By Dr Abhinanda Sarkar, Director Academics, Great Learning
Artificial Intelligence (AI) has been around for a while now. In the last decade, Deep Learning revolutionized computer vision and natural language processing among other things. But in the last year or so, Generative AI has taken the world by storm. AI is advancing beyond classification and prediction, actively creating and impacting various industries with immediate applications. The IT industry itself has been central to it all, raising concerns about job displacement. Let us take a brief look at five kinds of IT professionals and the likely impact of AI on their roles.
The Changing Landscape for Data Scientists
Generative AI and Deep Learning rely on extensive amounts of data. This data can be in structured, numeric, form. It can also be unstructured, as in text, speech, images, video, etc. This is therefore a time of change for Data Scientists. Those who adapt well to working with unstructured data are poised to thrive. AI is no threat to them; it is a major opportunity.

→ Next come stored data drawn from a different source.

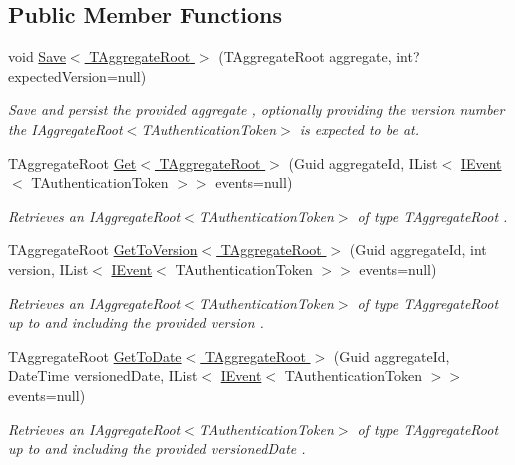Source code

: \subsection*{Public Member Functions}
\begin{DoxyCompactItemize}
\item 
void \hyperlink{interfaceCqrs_1_1Domain_1_1IAggregateRepository_a306baf8aa6faabe893f93e5db5d3517d_a306baf8aa6faabe893f93e5db5d3517d}{Save$<$ T\+Aggregate\+Root $>$} (T\+Aggregate\+Root aggregate, int? expected\+Version=null)
\begin{DoxyCompactList}\small\item\em Save and persist the provided {\itshape aggregate} , optionally providing the version number the I\+Aggregate\+Root$<$\+T\+Authentication\+Token$>$ is expected to be at. \end{DoxyCompactList}\item 
T\+Aggregate\+Root \hyperlink{interfaceCqrs_1_1Domain_1_1IAggregateRepository_a890633fddbd05bd3b9e9968a2de095bb_a890633fddbd05bd3b9e9968a2de095bb}{Get$<$ T\+Aggregate\+Root $>$} (Guid aggregate\+Id, I\+List$<$ \hyperlink{interfaceCqrs_1_1Events_1_1IEvent}{I\+Event}$<$ T\+Authentication\+Token $>$$>$ events=null)
\begin{DoxyCompactList}\small\item\em Retrieves an I\+Aggregate\+Root$<$\+T\+Authentication\+Token$>$ of type {\itshape T\+Aggregate\+Root} . \end{DoxyCompactList}\item 
T\+Aggregate\+Root \hyperlink{interfaceCqrs_1_1Domain_1_1IAggregateRepository_aa0d6b4b9b117357e1676cae829fe2a5c_aa0d6b4b9b117357e1676cae829fe2a5c}{Get\+To\+Version$<$ T\+Aggregate\+Root $>$} (Guid aggregate\+Id, int version, I\+List$<$ \hyperlink{interfaceCqrs_1_1Events_1_1IEvent}{I\+Event}$<$ T\+Authentication\+Token $>$$>$ events=null)
\begin{DoxyCompactList}\small\item\em Retrieves an I\+Aggregate\+Root$<$\+T\+Authentication\+Token$>$ of type {\itshape T\+Aggregate\+Root}  up to and including the provided {\itshape version} . \end{DoxyCompactList}\item 
T\+Aggregate\+Root \hyperlink{interfaceCqrs_1_1Domain_1_1IAggregateRepository_a32308a27ce03c5d406e16b17430dd040_a32308a27ce03c5d406e16b17430dd040}{Get\+To\+Date$<$ T\+Aggregate\+Root $>$} (Guid aggregate\+Id, Date\+Time versioned\+Date, I\+List$<$ \hyperlink{interfaceCqrs_1_1Events_1_1IEvent}{I\+Event}$<$ T\+Authentication\+Token $>$$>$ events=null)
\begin{DoxyCompactList}\small\item\em Retrieves an I\+Aggregate\+Root$<$\+T\+Authentication\+Token$>$ of type {\itshape T\+Aggregate\+Root}  up to and including the provided {\itshape versioned\+Date} . \end{DoxyCompactList}\end{DoxyCompactItemize}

Business Analysts: Storytelling in the Age of AI
An increasingly important part of the technologist’s job in this particular age of AI is story-telling. In a business context, this is the primary role of Business Analysts. Generative AI has created new ways to tell stories, with automatically generated graphics and summarizations. The Business Analyst’s role is therefore not to merely create such output, but to interpret it in valuable and intuitive ways.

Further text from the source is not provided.